What can I say about a book like this written by an author like that. Ursula K. LeGuin is a literary luminary for a very good reason–she writes books that stay with you, that haunt you, that change the way you look at the world.
Lavinia, as a both a book and a character, is complex. It is of the genre that takes a secondary character from another story, in this case Virgil’s Aeneid and crafts a new story centered around that character (see also: Jean Rhys’s Wide Sargasso Sea, Tom Stoppard’s Rosencrantz and Guildenstern are Dead, and, of course, Virgil’s Aeneid). Here, LeGuin crafts a story around Lavinia, the proto-Roman woman who, in Virgil’s epic tale, married Aeneas and connected the heirs of Troy directly to what would eventually become the great Roman Empire.
Lavinia is important, without her Virgil’s great dream would have never been completed, but Lavinia merits mere lines in the text itself. She is an afterthought, a plot device, a vase.

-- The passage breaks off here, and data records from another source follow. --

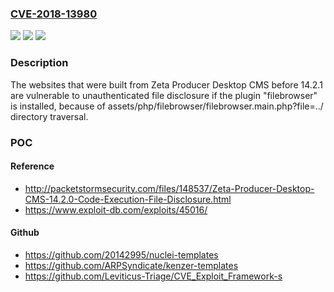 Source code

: ### [CVE-2018-13980](https://cve.mitre.org/cgi-bin/cvename.cgi?name=CVE-2018-13980)
![](https://img.shields.io/static/v1?label=Product&message=n%2Fa&color=blue)
![](https://img.shields.io/static/v1?label=Version&message=n%2Fa&color=blue)
![](https://img.shields.io/static/v1?label=Vulnerability&message=n%2Fa&color=brighgreen)

### Description

The websites that were built from Zeta Producer Desktop CMS before 14.2.1 are vulnerable to unauthenticated file disclosure if the plugin "filebrowser" is installed, because of assets/php/filebrowser/filebrowser.main.php?file=../ directory traversal.

### POC

#### Reference
- http://packetstormsecurity.com/files/148537/Zeta-Producer-Desktop-CMS-14.2.0-Code-Execution-File-Disclosure.html
- https://www.exploit-db.com/exploits/45016/

#### Github
- https://github.com/20142995/nuclei-templates
- https://github.com/ARPSyndicate/kenzer-templates
- https://github.com/Leviticus-Triage/CVE_Exploit_Framework-s

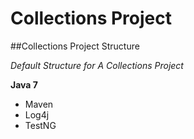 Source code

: # Collections Project
##Collections Project Structure

*Default Structure for A Collections Project*

**Java 7**

* Maven
* Log4j
* TestNG
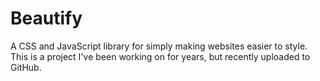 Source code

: # Beautify
A CSS and JavaScript library for simply making websites easier to style.
This is a project I've been working on for years, but recently uploaded to GitHub.
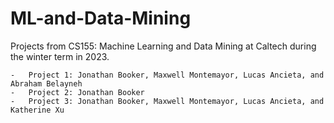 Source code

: # ML-and-Data-Mining

Projects from CS155: Machine Learning and Data Mining at Caltech during the winter term in 2023.

    -   Project 1: Jonathan Booker, Maxwell Montemayor, Lucas Ancieta, and Abraham Belayneh
    -   Project 2: Jonathan Booker
    -   Project 3: Jonathan Booker, Maxwell Montemayor, Lucas Ancieta, and Katherine Xu
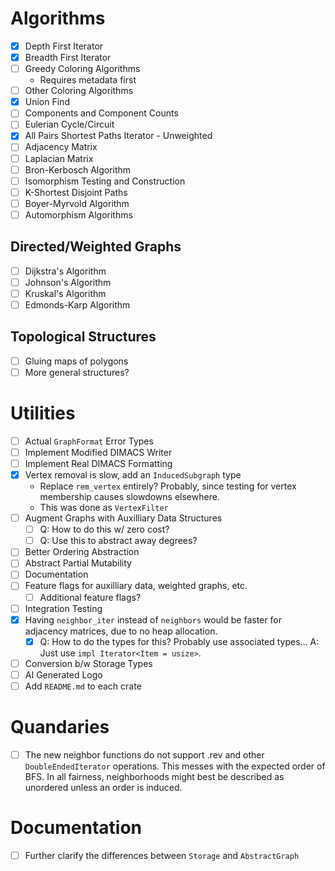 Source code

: # Algorithms
- [X] Depth First Iterator
- [X] Breadth First Iterator
- [ ] Greedy Coloring Algorithms
  - Requires metadata first
- [ ] Other Coloring Algorithms
- [X] Union Find
- [ ] Components and Component Counts
- [ ] Eulerian Cycle/Circuit
- [X] All Pairs Shortest Paths Iterator - Unweighted
- [ ] Adjacency Matrix
- [ ] Laplacian Matrix
- [ ] Bron-Kerbosch Algorithm
- [ ] Isomorphism Testing and Construction
- [ ] K-Shortest Disjoint Paths
- [ ] Boyer-Myrvold Algorithm
- [ ] Automorphism Algorithms
## Directed/Weighted Graphs
- [ ] Dijkstra's Algorithm
- [ ] Johnson's Algorithm
- [ ] Kruskal's Algorithm
- [ ] Edmonds-Karp Algorithm
## Topological Structures
- [ ] Gluing maps of polygons
- [ ] More general structures?

# Utilities
- [ ] Actual `GraphFormat` Error Types
- [ ] Implement Modified DIMACS Writer
- [ ] Implement Real DIMACS Formatting
- [X] Vertex removal is slow, add an `InducedSubgraph` type
  - Replace `rem_vertex` entirely? Probably, since testing for vertex membership causes slowdowns elsewhere.
  - This was done as `VertexFilter`
- [ ] Augment Graphs with Auxilliary Data Structures
  - [ ] Q: How to do this w/ zero cost?
  - [ ] Q: Use this to abstract away degrees?
- [ ] Better Ordering Abstraction
- [ ] Abstract Partial Mutability
- [ ] Documentation
- [ ] Feature flags for auxilliary data, weighted graphs, etc.
  - [ ] Additional feature flags?
- [ ] Integration Testing
- [X] Having `neighbor_iter` instead of `neighbors` would be faster for adjacency matrices, due to no heap allocation.
  - [X] Q: How to do the types for this? Probably use associated types... A: Just use ``impl Iterator<Item = usize>``.
- [ ] Conversion b/w Storage Types
- [ ] AI Generated Logo
- [ ] Add `README.md` to each crate

# Quandaries
- [ ] The new neighbor functions do not support .rev and other `DoubleEndedIterator` operations. This messes with the expected order of BFS. In all fairness, neighborhoods might best be described as unordered unless an order is induced.

# Documentation
- [ ] Further clarify the differences between `Storage` and `AbstractGraph` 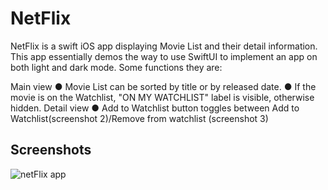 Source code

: NetFlix
==========

NetFlix is a swift iOS app displaying Movie List and their detail information. This app essentially demos the way to use SwiftUI to implement an app on both light and dark mode. Some functions they are:

Main view
● Movie List can be sorted by title or by released date.
● If the movie is on the Watchlist, "ON MY WATCHLIST" label is visible, otherwise hidden. 
Detail view
● Add to Watchlist button toggles between Add to Watchlist(screenshot 2)/Remove from watchlist (screenshot 3)

## Screenshots
![netFlix app](./netFlix.gif)
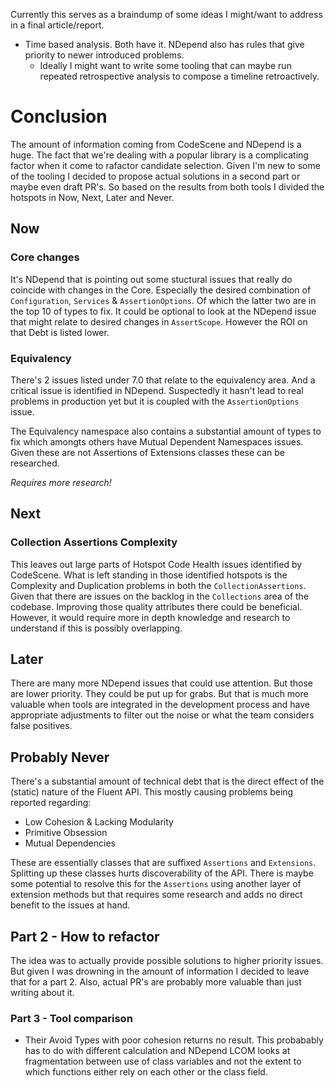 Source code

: Currently this serves as a braindump of some ideas I might/want to address in a final article/report.

- Time based analysis. Both have it. NDepend also has rules that give priority to newer introduced problems.
  - Ideally I might want to write some tooling that can maybe run repeated retrospective analysis to compose a timeline
    retroactively.

# Conclusion

The amount of information coming from CodeScene and NDepend is a huge. The fact that we're dealing with a popular
library is a complicating factor when it come to rafactor candidate selection. Given I'm new to some of the tooling I
decided to propose actual solutions in a second part or maybe even draft PR's. So based on the results from both tools I
divided the hotspots in Now, Next, Later and Never.

## Now

### Core changes

It's NDepend that is pointing out some stuctural issues that really do coincide with changes in the Core. Especially the
desired combination of `Configuration`, `Services` & `AssertionOptions`. Of which the latter two are in the top 10 of
types to fix. It could be optional to look at the NDepend issue that might relate to desired changes in `AssertScope`.
However the ROI on that Debt is listed lower.

### Equivalency

There's 2 issues listed under 7.0 that relate to the equivalency area. And a critical issue is identified in NDepend.
Suspectedly it hasn't lead to real problems in production yet but it is coupled with the `AssertionOptions` issue.

The Equivalency namespace also contains a substantial amount of types to fix which amongts others have Mutual Dependent
Namespaces issues. Given these are not Assertions of Extensions classes these can be researched.

_Requires more research!_

## Next

### Collection Assertions Complexity

This leaves out large parts of Hotspot Code Health issues identified by CodeScene. What is left standing in those
identified hotspots is the Complexity and Duplication problems in both the `CollectionAssertions`. Given that there are
issues on the backlog in the `Collections` area of the codebase. Improving those quality attributes there could be
beneficial. However, it would require more in depth knowledge and research to understand if this is possibly
overlapping.

## Later

There are many more NDepend issues that could use attention. But those are lower priority. They could be put up for
grabs. But that is much more valuable when tools are integrated in the development process and have appropriate
adjustments to filter out the noise or what the team considers false positives.

## Probably Never

There's a substantial amount of technical debt that is the direct effect of the (static) nature of the Fluent API. This
mostly causing problems being reported regarding:

- Low Cohesion & Lacking Modularity
- Primitive Obsession
- Mutual Dependencies

These are essentially classes that are suffixed `Assertions` and `Extensions`. Splitting up these classes hurts
discoverability of the API. There is maybe some potential to resolve this for the `Assertions` using another layer of
extension methods but that requires some research and adds no direct benefit to the issues at hand.

## Part 2 - How to refactor

The idea was to actually provide possible solutions to higher priority issues. But given I was drowning in the amount of
information I decided to leave that for a part 2. Also, actual PR's are probably more valuable than just writing about it.


### Part 3 - Tool comparison

- Their Avoid Types with poor cohesion returns no result. This probabably has to do with different calculation and
  NDepend LCOM looks at fragmentation between use of class variables and not the extent to which functions either rely
  on each other or the class field.
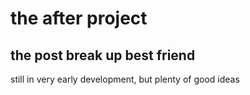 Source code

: # the after project
## the post break up best friend

still in very early development, but plenty of good ideas

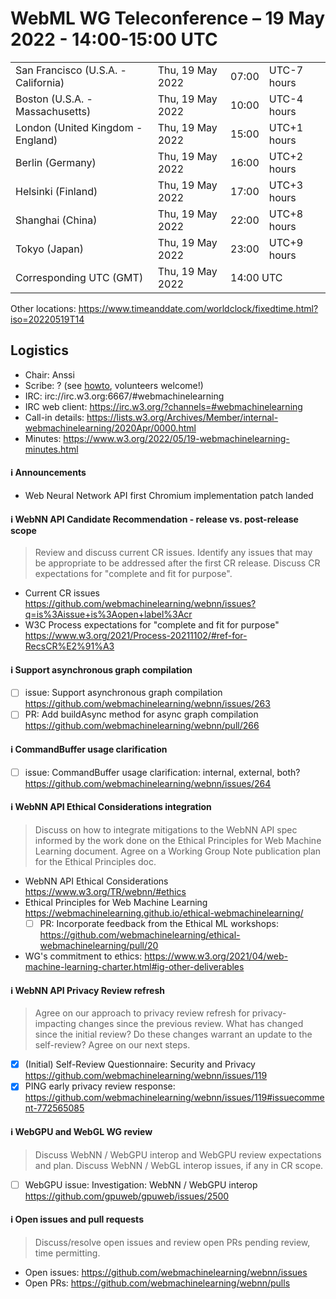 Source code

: # WebML WG Teleconference – 19 May 2022 - 14:00-15:00 UTC

<table>
<tr><td> San Francisco (U.S.A. - California) <td> Thu, 19 May 2022 <td> 07:00 <td> UTC-7 hours
<tr><td> Boston (U.S.A. - Massachusetts) <td> Thu, 19 May 2022 <td> 10:00 <td> UTC-4 hours
<tr><td> London (United Kingdom - England) <td> Thu, 19 May 2022 <td> 15:00 <td> UTC+1 hours
<tr><td> Berlin (Germany) <td> Thu, 19 May 2022 <td> 16:00 <td> UTC+2 hours
<tr><td> Helsinki (Finland) <td> Thu, 19 May 2022 <td> 17:00 <td> UTC+3 hours
<tr><td> Shanghai (China) <td> Thu, 19 May 2022 <td> 22:00 <td> UTC+8 hours
<tr><td> Tokyo (Japan) <td> Thu, 19 May 2022 <td> 23:00 <td> UTC+9 hours
<tr><td> Corresponding UTC (GMT) <td> Thu, 19 May 2022 <td colspan=2> 14:00 UTC
</table>

Other locations: https://www.timeanddate.com/worldclock/fixedtime.html?iso=20220519T14

  </details>

## Logistics

* Chair: Anssi
* Scribe: ? (see [howto](https://github.com/webmachinelearning/meetings/blob/main/scribe-howto.md), volunteers welcome!)
* IRC: irc://irc.w3.org:6667/#webmachinelearning
* IRC web client: https://irc.w3.org/?channels=#webmachinelearning
* Call-in details: https://lists.w3.org/Archives/Member/internal-webmachinelearning/2020Apr/0000.html
* Minutes: https://www.w3.org/2022/05/19-webmachinelearning-minutes.html

#### ℹ️ Announcements
  
- Web Neural Network API first Chromium implementation patch landed
  
#### ℹ️ WebNN API Candidate Recommendation - release vs. post-release scope

>Review and discuss current CR issues. Identify any issues that may be appropriate to be addressed after the first CR release. Discuss CR expectations for "complete and fit for purpose".

- Current CR issues https://github.com/webmachinelearning/webnn/issues?q=is%3Aissue+is%3Aopen+label%3Acr
- W3C Process expectations for "complete and fit for purpose" https://www.w3.org/2021/Process-20211102/#ref-for-RecsCR%E2%91%A3

#### ℹ️ Support asynchronous graph compilation

- [ ] issue: Support asynchronous graph compilation https://github.com/webmachinelearning/webnn/issues/263
- [ ] PR: Add buildAsync method for async graph compilation https://github.com/webmachinelearning/webnn/pull/266

#### ℹ️ CommandBuffer usage clarification

- [ ] issue: CommandBuffer usage clarification: internal, external, both? https://github.com/webmachinelearning/webnn/issues/264
  
#### ℹ️ WebNN API Ethical Considerations integration

>Discuss on how to integrate mitigations to the WebNN API spec informed by the work done on the Ethical Principles for Web Machine Learning document. Agree on a Working Group Note publication plan for the Ethical Principles doc.

- WebNN API Ethical Considerations https://www.w3.org/TR/webnn/#ethics
- Ethical Principles for Web Machine Learning https://webmachinelearning.github.io/ethical-webmachinelearning/
  - [ ] PR: Incorporate feedback from the Ethical ML workshops: https://github.com/webmachinelearning/ethical-webmachinelearning/pull/20
- WG's commitment to ethics: https://www.w3.org/2021/04/web-machine-learning-charter.html#ig-other-deliverables


#### ℹ️ WebNN API Privacy Review refresh

>Agree on our approach to privacy review refresh for privacy-impacting changes since the previous review. What has changed since the initial review? Do these changes warrant an update to the self-review? Agree on our next steps.

- [x] (Initial) Self-Review Questionnaire: Security and Privacy https://github.com/webmachinelearning/webnn/issues/119
- [x] PING early privacy review response: https://github.com/webmachinelearning/webnn/issues/119#issuecomment-772565085

#### ℹ️ WebGPU and WebGL WG review

>Discuss WebNN / WebGPU interop and WebGPU review expectations and plan. Discuss WebNN / WebGL interop issues, if any in CR scope.

- [ ] WebGPU issue: Investigation: WebNN / WebGPU interop https://github.com/gpuweb/gpuweb/issues/2500
  
#### ℹ️ Open issues and pull requests

> Discuss/resolve open issues and review open PRs pending review, time permitting.

- Open issues: https://github.com/webmachinelearning/webnn/issues
- Open PRs: https://github.com/webmachinelearning/webnn/pulls
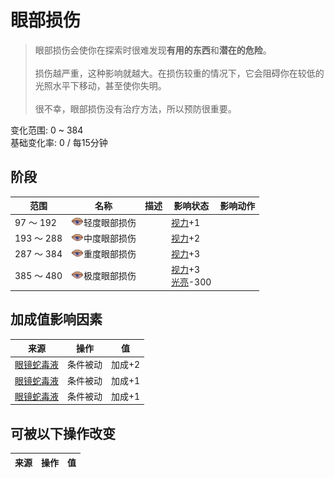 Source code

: # 眼部损伤  
> 眼部损伤会使你在探索时很难发现<b>有用的东西</b>和<b>潜在的危险</b>。<br><br>损伤越严重，这种影响就越大。在损伤较重的情况下，它会阻碍你在较低的光照水平下移动，甚至使你失明。<br><br>很不幸，眼部损伤没有治疗方法，所以预防很重要。  
  
变化范围: 0 ~ 384  
基础变化率: 0 / 每15分钟  
## 阶段  
范围  |  名称  |  描述  |  影响状态  |  影响动作  
----  |  ----  |  ----  |  ----  |  ----  
97 ～ 192  |  <img decoding="async" src="Sprite/EyeDamage.png" href="a.md" style="max-width:20px;max-height:20px;">轻度眼部损伤  |    |  [视力](Myopia.md)+1  |    
193 ～ 288  |  <img decoding="async" src="Sprite/EyeDamage.png" href="a.md" style="max-width:20px;max-height:20px;">中度眼部损伤  |    |  [视力](Myopia.md)+2  |    
287 ～ 384  |  <img decoding="async" src="Sprite/EyeDamage.png" href="a.md" style="max-width:20px;max-height:20px;">重度眼部损伤  |    |  [视力](Myopia.md)+3  |    
385 ～ 480  |  <img decoding="async" src="Sprite/EyeDamage.png" href="a.md" style="max-width:20px;max-height:20px;">极度眼部损伤  |    |  [视力](Myopia.md)+3<br>[光亮](Light.md)-300  |    
## 加成值影响因素  
来源  |  操作  |  值  
----  |  ----  |  ----  
[眼镜蛇毒液](W_CobraSpit.md)  |  条件被动  |  加成+2  
[眼镜蛇毒液](W_CobraSpit.md)  |  条件被动  |  加成+1  
[眼镜蛇毒液](W_CobraSpit.md)  |  条件被动  |  加成+1  
## 可被以下操作改变  
来源  |  操作  |  值  
----  |  ----  |  ----  
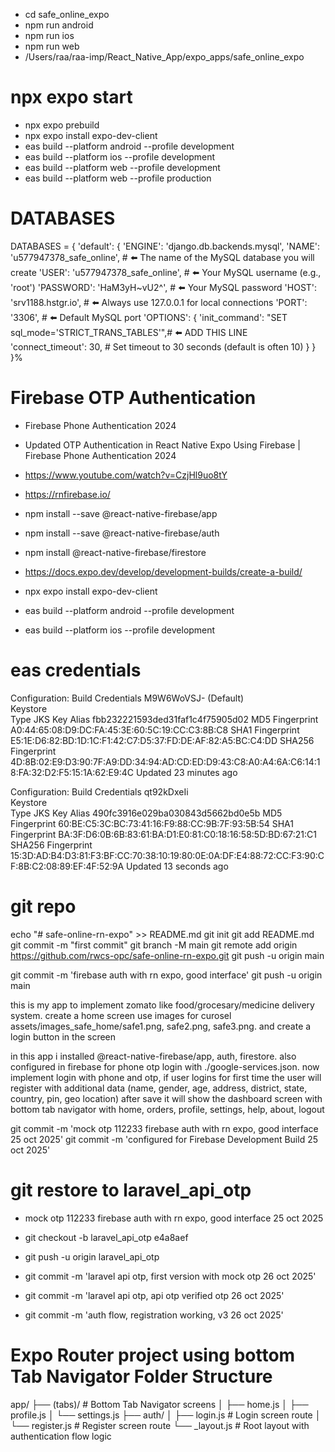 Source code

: - cd safe_online_expo
- npm run android
- npm run ios
- npm run web
- /Users/raa/raa-imp/React_Native_App/expo_apps/safe_online_expo
# npx expo start
- npx expo prebuild
- npx expo install expo-dev-client
- eas build --platform android --profile development
- eas build --platform ios --profile development
- eas build --platform web --profile development
- eas build --platform web --profile production

# DATABASES
DATABASES = {
    'default': {
        'ENGINE': 'django.db.backends.mysql',
        'NAME': 'u577947378_safe_online',  # ⬅️ The name of the MySQL database you will create
        'USER': 'u577947378_safe_online',     # ⬅️ Your MySQL username (e.g., 'root')
        'PASSWORD': 'HaM3yH~vU2^', # ⬅️ Your MySQL password
        'HOST': 'srv1188.hstgr.io',           # ⬅️ Always use 127.0.0.1 for local connections
        'PORT': '3306',                # ⬅️ Default MySQL port
        'OPTIONS': {
            'init_command': "SET sql_mode='STRICT_TRANS_TABLES'",# ⬅️ ADD THIS LINE
            'connect_timeout': 30, # Set timeout to 30 seconds (default is often 10)
        }
    }
}%       


# Firebase OTP Authentication
- Firebase Phone Authentication 2024
- Updated OTP Authentication in React Native Expo Using Firebase | Firebase Phone Authentication 2024
- https://www.youtube.com/watch?v=CzjHl9uo8tY
- https://rnfirebase.io/

- npm install --save @react-native-firebase/app
- npm install --save @react-native-firebase/auth
- npm install @react-native-firebase/firestore

- https://docs.expo.dev/develop/development-builds/create-a-build/
- npx expo install expo-dev-client
- eas build --platform android --profile development
- eas build --platform ios --profile development


# eas credentials

Configuration: Build Credentials M9W6WoVSJ- (Default)  
Keystore  
Type                JKS
Key Alias           fbb232221593ded31faf1c4f75905d02
MD5 Fingerprint     A0:44:65:08:D9:DC:FA:45:3E:60:5C:19:CC:C3:8B:C8
SHA1 Fingerprint    E5:1E:D6:82:BD:1D:1C:F1:42:C7:D5:37:FD:DE:AF:82:A5:BC:C4:DD
SHA256 Fingerprint  4D:8B:02:E9:D3:90:7F:A9:DD:34:94:AD:CD:ED:D9:43:C8:A0:A4:6A:C6:14:18:FA:32:D2:F5:15:1A:62:E9:4C
Updated             23 minutes ago

Configuration: Build Credentials qt92kDxeIi  
Keystore  
Type                JKS
Key Alias           490fc3916e029ba030843d5662bd0e5b
MD5 Fingerprint     60:BE:C5:3C:BC:73:41:16:F9:88:CC:9B:7F:93:5B:54
SHA1 Fingerprint    BA:3F:D6:0B:6B:83:61:BA:D1:E0:81:C0:18:16:58:5D:BD:67:21:C1
SHA256 Fingerprint  15:3D:AD:B4:D3:81:F3:BF:CC:70:38:10:19:80:0E:0A:DF:E4:88:72:CC:F3:90:CF:8B:C2:08:89:EF:4F:52:9A
Updated             13 seconds ago

# git repo
echo "# safe-online-rn-expo" >> README.md
git init
git add README.md
git commit -m "first commit"
git branch -M main
git remote add origin https://github.com/rwcs-opc/safe-online-rn-expo.git
git push -u origin main

git commit -m 'firebase auth with rn expo, good interface'
git push -u origin main

this is my app to implement zomato like food/grocesary/medicine delivery system. create a home screen use images for curosel assets/images_safe_home/safe1.png, safe2.png, safe3.png. and create a login button in the screen

in this app i installed @react-native-firebase/app, auth, firestore. also configured in firebase for phone otp login with ./google-services.json. now  implement login with phone and otp, if user logins for first time the user will register with additional data (name, gender, age, address, district, state, country, pin, geo location) after save it will show the dashboard screen with bottom tab navigator with home, orders, profile, settings, help, about, logout


git commit -m 'mock otp 112233 firebase auth with rn expo, good interface 25 oct 2025'
git commit -m 'configured for Firebase Development Build 25 oct 2025'

# git restore to laravel_api_otp 
- mock otp 112233 firebase auth with rn expo, good interface 25 oct 2025
- git checkout -b laravel_api_otp e4a8aef
- git push -u origin laravel_api_otp
- git commit -m 'laravel api otp, first version with mock otp 26 oct 2025'

- git commit -m 'laravel api otp, api otp verified otp 26 oct 2025'
- git commit -m 'auth flow, registration working, v3 26 oct 2025'


# Expo Router project using bottom Tab Navigator Folder Structure
app/
 ├── (tabs)/          # Bottom Tab Navigator screens
 │    ├── home.js
 │    ├── profile.js
 │    └── settings.js
 ├── auth/
 │    ├── login.js     # Login screen route
 │    └── register.js  # Register screen route
 └── _layout.js        # Root layout with authentication flow logic
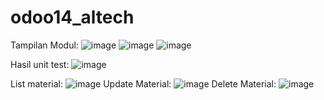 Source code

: # odoo14_altech

Tampilan Modul:
![image](https://github.com/user-attachments/assets/f5a4b0e3-2267-444c-9395-023a2815b902)
![image](https://github.com/user-attachments/assets/39cff352-cf49-4431-a95b-69051333ef65)
![image](https://github.com/user-attachments/assets/8cf2a710-17f5-49bb-973e-2c3e3b387fd0)

Hasil unit test:
![image](https://github.com/user-attachments/assets/5ab323ca-814c-476f-8113-dd51088bcc89)

List material:
![image](https://github.com/user-attachments/assets/441e329d-2887-4c15-a26f-6ad16bd385f3)
Update Material:
![image](https://github.com/user-attachments/assets/64dfd98d-9a19-46d4-b8e0-645ef1f15304)
Delete Material:
![image](https://github.com/user-attachments/assets/36705e6f-3f94-4e3d-818d-53abb7c0c0c2)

She is a woman with a womb and nothing more.
But this is the genius of LeGuin’s tale–not only does she present a fully-formed Lavinia, a complex person with dreams and desires of her own, and, thereby commenting on her lack of personhood in the original text, but it reaches beyond that to comment on the creation of character and story itself. What is the truth of a person? Is it the life they led or the life that was created for them? Who is the creator and who is the created?
Only a BAMF like LeGuin could shape a deeply compelling story while also raising metatextual and philosophical questions. Only a creator like LeGuin could summon Virgil’s ghost and not have it seem like another parlor trick.
Lavinia is an exquisitely crafted tale spun by a master of the craft. I can’t recommend it enough. So many of its lines caught me, ensnared me, wrapped themselves around my heart and squeezed. In fact, I’ll let the words speak for themselves:
“But he cannot see what I see in the shield. He will not live to see it. He must die after only three years and widow me. Only I, who met the poet in the woods of Albunea, can keep looking through the bronze of my husband’s shield to see all the wars he will not fight.
The poet made him live, live greatly, so he must die. I, whom the poet gave so little life to, I can go on. I can live to see the cloud above the sea at the end of the world.”
“But then I think no, it has nothing to do with being dead, it’s not death that allows us to understand one another, but poetry.”